To show a direct regulatory role of OGDHL on cell growth, apoptosis and invasion, we performed rescue experiments involving OGDHL. We over expressed OGDHL in siRNA knockdown phenotype of cervical cancer cell lines. Rescue of the observed knockdown phenotype demonstrated an original and more stringent validation of the siRNA's selectivity and the phenotype specificity for OGDHL. As shown in Figure S2A, down-regulation of OGDHL by siRNA significantly increased the growth of HeLa and ME180 cells in comparison with scramble siRNA transfected controls. Further, rescuing OGDHL expression in OGDHL knockdown cells showed significant decrease in cell growth compare to that of only OGDHL knockdown cells (Figure S2A). Data from caspase-3 activity assay (Figure S2B) and caspase 3 and poly-ADP-ribose polymerase (PARP) protein cleavage immunoblotting (Figure S2C) analysis also indicated that OGDHL knock-down increased cell growth. Re-expression of OGDHL in the same cells showed a significant increase in caspase-3 activity (Figure S2B) and caspase 3 and poly-ADP-ribose polymerase (PARP) protein cleavage compare to that of only OGDHL knockdown cells (Figure S2C). In an invasion assay, we found that the number of invasive HeLa cells increased after 48 h of OGDHL siRNA transfection, compared to that of scramble siRNA transfection as controls (Fig. 3D and E). As expected rescuing OGDHL expression in OGDHL knockdown cells showed significant decrease in invaded cells compare to that of only OGDHL knockdown cells (Figure S3D and E). Taken together, these data support the notion that OGDHL has anti-proliferative properties in cervical cancer cell lines.

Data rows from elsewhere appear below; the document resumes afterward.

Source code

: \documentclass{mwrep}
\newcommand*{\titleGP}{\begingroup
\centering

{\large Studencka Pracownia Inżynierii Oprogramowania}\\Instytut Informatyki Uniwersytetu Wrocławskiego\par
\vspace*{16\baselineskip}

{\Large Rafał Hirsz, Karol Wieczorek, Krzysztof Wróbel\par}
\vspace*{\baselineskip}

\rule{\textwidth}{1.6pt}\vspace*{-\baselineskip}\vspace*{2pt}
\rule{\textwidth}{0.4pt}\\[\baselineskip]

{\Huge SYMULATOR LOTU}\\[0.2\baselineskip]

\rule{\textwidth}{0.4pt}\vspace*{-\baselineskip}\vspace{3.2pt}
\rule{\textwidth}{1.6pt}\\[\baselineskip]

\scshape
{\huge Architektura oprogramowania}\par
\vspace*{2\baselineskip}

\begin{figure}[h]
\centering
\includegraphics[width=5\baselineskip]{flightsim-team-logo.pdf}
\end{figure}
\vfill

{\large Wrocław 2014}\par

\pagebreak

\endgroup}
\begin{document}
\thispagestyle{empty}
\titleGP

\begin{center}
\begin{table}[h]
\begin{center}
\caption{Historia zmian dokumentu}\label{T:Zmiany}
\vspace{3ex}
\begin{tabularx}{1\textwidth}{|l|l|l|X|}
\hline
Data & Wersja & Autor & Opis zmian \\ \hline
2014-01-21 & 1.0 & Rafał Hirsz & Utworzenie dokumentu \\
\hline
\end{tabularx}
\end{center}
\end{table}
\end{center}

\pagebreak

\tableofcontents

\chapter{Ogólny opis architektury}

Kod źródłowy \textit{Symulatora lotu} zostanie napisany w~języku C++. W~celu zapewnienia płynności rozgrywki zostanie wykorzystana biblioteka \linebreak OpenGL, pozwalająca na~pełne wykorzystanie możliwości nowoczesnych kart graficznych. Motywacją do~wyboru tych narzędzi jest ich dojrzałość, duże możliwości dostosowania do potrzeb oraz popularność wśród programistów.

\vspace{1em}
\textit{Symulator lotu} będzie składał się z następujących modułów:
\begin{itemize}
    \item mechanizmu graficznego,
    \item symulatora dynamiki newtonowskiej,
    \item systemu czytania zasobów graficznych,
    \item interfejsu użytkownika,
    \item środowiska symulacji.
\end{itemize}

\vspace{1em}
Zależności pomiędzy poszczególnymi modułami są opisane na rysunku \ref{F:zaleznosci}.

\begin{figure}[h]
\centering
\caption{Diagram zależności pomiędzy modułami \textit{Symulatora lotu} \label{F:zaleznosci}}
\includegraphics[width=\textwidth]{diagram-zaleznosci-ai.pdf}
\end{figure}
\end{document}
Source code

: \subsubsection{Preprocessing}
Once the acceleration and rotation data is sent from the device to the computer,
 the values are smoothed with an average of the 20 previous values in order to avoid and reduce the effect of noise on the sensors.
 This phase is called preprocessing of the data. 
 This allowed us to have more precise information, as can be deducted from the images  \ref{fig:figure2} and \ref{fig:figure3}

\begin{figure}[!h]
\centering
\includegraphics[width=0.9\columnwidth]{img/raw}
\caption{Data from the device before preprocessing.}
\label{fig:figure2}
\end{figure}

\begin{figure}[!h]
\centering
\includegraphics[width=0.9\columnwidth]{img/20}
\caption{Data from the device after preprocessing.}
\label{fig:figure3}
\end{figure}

Alteration of AKT pathway after OGDHL over-expression or down-regulation
A number of lines of evidence demonstrate that PI3K/AKT signaling is a major element of ROS-mediated apoptosis , , leading us to ask if this pathway is involved in OGDHL-mediated ROS production and apoptosis. To address this question, we determined the protein levels and phosphorylation state of key components of the AKT signaling cascade, using cervical cancer cell lines with either the forced expression or knock-down of OGDHL. Immunoblotting analysis showed that overexpression of OGDHL in SiHa and CaSki cell lines decreased both phospho and total AKT levels (Fig. 5A), though no significant change in phospho PI3K levels were observed (Fig. 5A). Furthermore, OGDHL down-regulation increased the phospho and total AKT levels in HeLa and ME180 cell lines (Fig. 5B). However, rescue experiment with OGDHL re-expression in OGDHL knockdown cells showed decrease in AKT phosphorylation compared to only OGDHL knockdown and this was comparable to control transfection (Figure S3). However, the mechanistic link between OGDHL and AKT need to be explored in future studies.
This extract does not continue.